[Dataset records]
▽

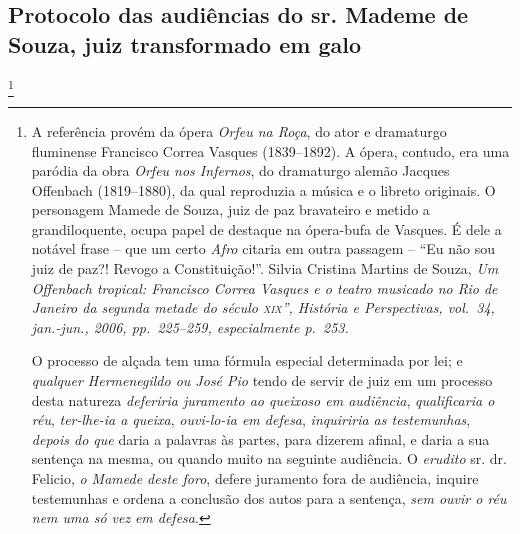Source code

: \subsection{Protocolo das audiências do sr. Mademe de Souza, juiz transformado em
galo}\footnote{ A referência provém da ópera \emph{Orfeu na Roça}, do
  ator e dramaturgo fluminense Francisco Correa Vasques (1839--1892). A
  ópera, contudo, era uma paródia da obra \emph{Orfeu nos Infernos}, do
  dramaturgo alemão Jacques Offenbach (1819--1880), da qual reproduzia a
  música e o libreto originais. O personagem Mamede de Souza, juiz de
  paz bravateiro e metido a grandiloquente, ocupa papel de destaque na
  ópera-bufa de Vasques. É dele a notável frase -- que um certo
  \emph{Afro} citaria em outra passagem -- ``Eu não sou juiz de paz?!
  Revogo a Constituição!''. Silvia Cristina Martins de Souza, \emph{Um
  Offenbach tropical: Francisco Correa Vasques e o teatro musicado no
  Rio de Janeiro da segunda metade do século \textsc{xix}'', História e
  Perspectivas, vol.~34, jan.-jun., 2006, pp.~225--259, especialmente
  p.~253.}

O processo de alçada tem uma fórmula especial determinada por lei; e
\emph{qualquer Hermenegildo ou José Pio} tendo de servir de juiz em um
processo desta natureza \emph{deferiria juramento ao queixoso em
audiência}, \emph{qualificaria o réu}, \emph{ter-lhe-ia a queixa},
\emph{ouvi-lo-ia em defesa}, \emph{inquiriria as testemunhas},
\emph{depois do que} daria a palavras às partes, para dizerem afinal, e
daria a sua sentença na mesma, ou quando muito na seguinte audiência. O
\emph{erudito} sr. dr. Felicio, \emph{o Mamede deste foro}, defere
juramento fora de audiência, inquire testemunhas e ordena a conclusão
dos autos para a sentença, \emph{sem ouvir o réu} \emph{nem uma só vez}
\emph{em defesa}.

}
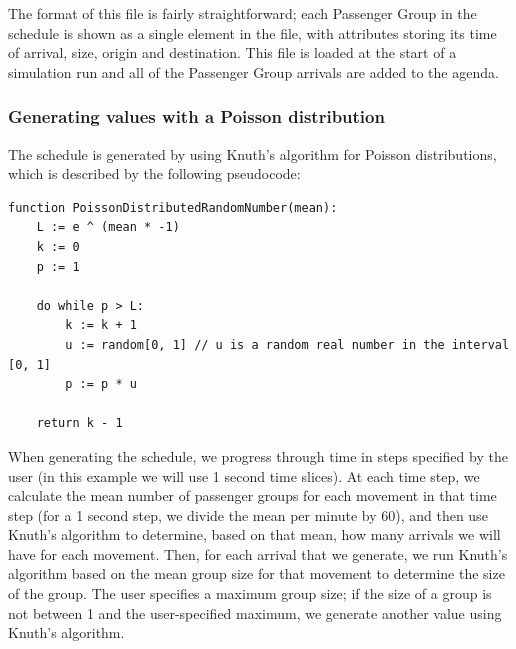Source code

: \documentclass{UoYCSproject}
\begin{document}
The format of this file is fairly straightforward; each Passenger Group in the schedule is shown as a single element in the file, with attributes storing its time of arrival, size, origin and destination.  This file is loaded at the start of a simulation run and all of the Passenger Group arrivals are added to the agenda.

\subsubsection{Generating values with a Poisson distribution}

The schedule is generated by using Knuth's algorithm for Poisson distributions, which is described by the following pseudocode:  \citep{Ahrens1974, Atkinson1979}

\begin{lstlisting}
function PoissonDistributedRandomNumber(mean):
	L := e ^ (mean * -1)
	k := 0
	p := 1

	do while p > L:
		k := k + 1
		u := random[0, 1] // u is a random real number in the interval [0, 1]
		p := p * u

	return k - 1
\end{lstlisting}

When generating the schedule, we progress through time in steps specified by the user (in this example we will use 1 second time slices).  At each time step, we calculate the mean number of passenger groups for each movement in that time step (for a 1 second step, we divide the mean per minute by 60), and then use Knuth's algorithm to determine, based on that mean, how many arrivals we will have for each movement.  Then, for each arrival that we generate, we run Knuth's algorithm based on the mean group size for that movement to determine the size of the group.  The user specifies a maximum group size; if the size of a group is not between 1 and the user-specified maximum, we generate another value using Knuth's algorithm.
\end{document}
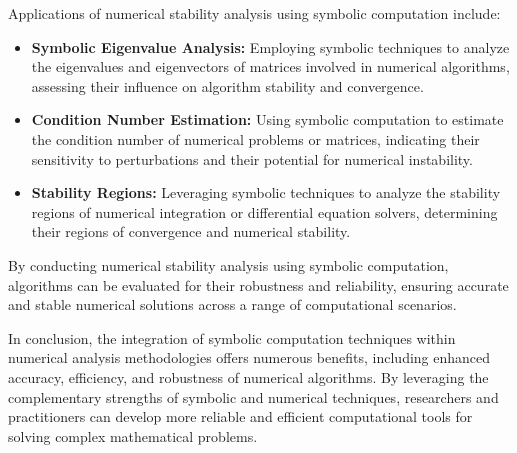Applications of numerical stability analysis using symbolic computation include:
%
\begin{itemize}
  \setlength{\itemsep}{0.0em}
  \item \textbf{Symbolic Eigenvalue Analysis:} Employing symbolic techniques to analyze the eigenvalues and eigenvectors of matrices involved in numerical algorithms, assessing their influence on algorithm stability and convergence.
  \item \textbf{Condition Number Estimation:} Using symbolic computation to estimate the condition number of numerical problems or matrices, indicating their sensitivity to perturbations and their potential for numerical instability.
  \item \textbf{Stability Regions:} Leveraging symbolic techniques to analyze the stability regions of numerical integration or differential equation solvers, determining their regions of convergence and numerical stability.
\end{itemize}
%
By conducting numerical stability analysis using symbolic computation, algorithms can be evaluated for their robustness and reliability, ensuring accurate and stable numerical solutions across a range of computational scenarios.

In conclusion, the integration of symbolic computation techniques within numerical analysis methodologies offers numerous benefits, including enhanced accuracy, efficiency, and robustness of numerical algorithms. By leveraging the complementary strengths of symbolic and numerical techniques, researchers and practitioners can develop more reliable and efficient computational tools for solving complex mathematical problems.

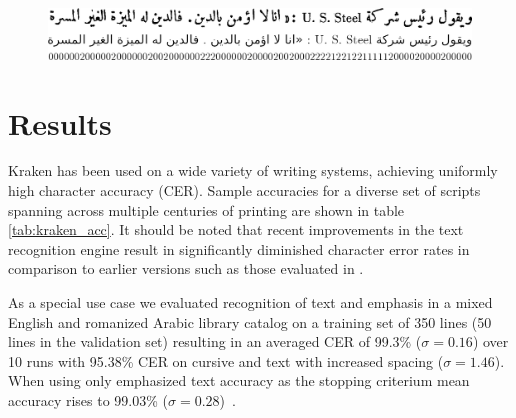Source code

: \begin{figure}[h]
        \includegraphics[width=\linewidth]{transcription.png}
        \centering
        \label{fig:kraken_transcription}
\end{figure}

\section{Results}

Kraken has been used on a wide variety of writing systems, achieving uniformly
high character accuracy (CER). Sample accuracies for a diverse set of scripts
spanning across multiple centuries of printing are shown in table
\ref{tab:kraken_acc}. It should be noted that recent improvements in the text
recognition engine result in significantly diminished character error rates in
comparison to earlier versions such as those evaluated in
\cite{kiessling2017important}.

As a special use case we evaluated recognition of text and emphasis in a mixed
English and romanized Arabic library catalog on a training set of 350 lines (50
lines in the validation set) resulting in an averaged CER  of 99.3\%
($\sigma=0.16$) over 10 runs with 95.38\% CER on cursive and text with
increased spacing ($\sigma=1.46$). When using only emphasized text accuracy as
the stopping criterium mean accuracy rises to 99.03\%
($\sigma=0.28$)~\cite{kiessling2018read}.
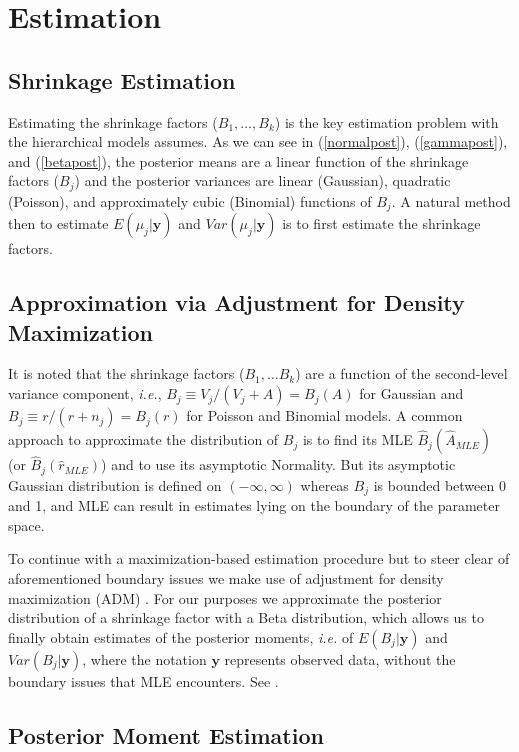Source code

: \documentclass[article]{jss}
\begin{document}
\section[Estimation]{Estimation}

\subsection[Shrinkage Estimation]{Shrinkage Estimation}
Estimating the shrinkage factors ($B_1, \ldots, B_k$) is the key estimation problem with the hierarchical models  assumes. As we can see in (\ref{normalpost}), (\ref{gammapost}), and (\ref{betapost}), the posterior means are a linear function of the shrinkage factors ($B_{j}$) and the posterior variances are linear (Gaussian), quadratic (Poisson), and  approximately cubic (Binomial) functions of $B_{j}$. A natural method then to estimate $E(\mu_{j}\vert \textbf{y})$ and $Var(\mu_{j}\vert \textbf{y})$ is to first estimate the shrinkage factors.

\subsection[ADM]{Approximation via Adjustment for Density Maximization}\label{ADM}
It is noted that the shrinkage factors ($B_1, \ldots B_k$) are a function of the second-level variance component, \emph{i.e.}, $B_{j}\equiv V_{j}/(V_{j}+A)=B_{j}(A)$ for Gaussian and $B_{j}\equiv r/(r+n_{j})=B_{j}(r)$ for Poisson and Binomial models. A common approach to approximate the distribution of $B_{j}$ is to find its MLE $\hat{B}_{j}(\hat{A}_{MLE})$ (or  $\hat{B}_{j}(\hat{r}_{MLE})$) and to use its asymptotic Normality. But its asymptotic Gaussian distribution is defined on $(-\infty, \infty)$ whereas $B_{j}$ is bounded between 0 and 1, and MLE can result in estimates lying on the boundary of the parameter space.

To continue with a maximization-based estimation procedure but to steer clear of aforementioned boundary issues we make use of adjustment for density maximization (ADM) \citep{carl1988, 1997, 2011}. For our purposes we approximate the posterior distribution of a shrinkage factor with a Beta distribution, which allows us to finally obtain estimates of the posterior moments, \emph{i.e.}  of $E(B_{j}\vert\textbf{y})$ and $Var(B_{j}\vert\textbf{y})$, where the notation $\textbf{y}$ represents observed data, without the boundary issues that MLE encounters. See \cite{2011}.

\subsection[Posterior Moment Estimation]{Posterior Moment Estimation}
\end{document}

△

● **How to complete this task**
What is needed is an exact copy of the lines from the start of the records through the line containing "ópera, contudo, era", with no pictures.

● **Solution to the exercise**
Source code

: \subsection{Protocolo das audiências do sr. Mademe de Souza, juiz transformado em
galo}\footnote{ A referência provém da ópera \emph{Orfeu na Roça}, do
  ator e dramaturgo fluminense Francisco Correa Vasques (1839--1892). A
  ópera, contudo, era uma paródia da obra \emph{Orfeu nos Infernos}, do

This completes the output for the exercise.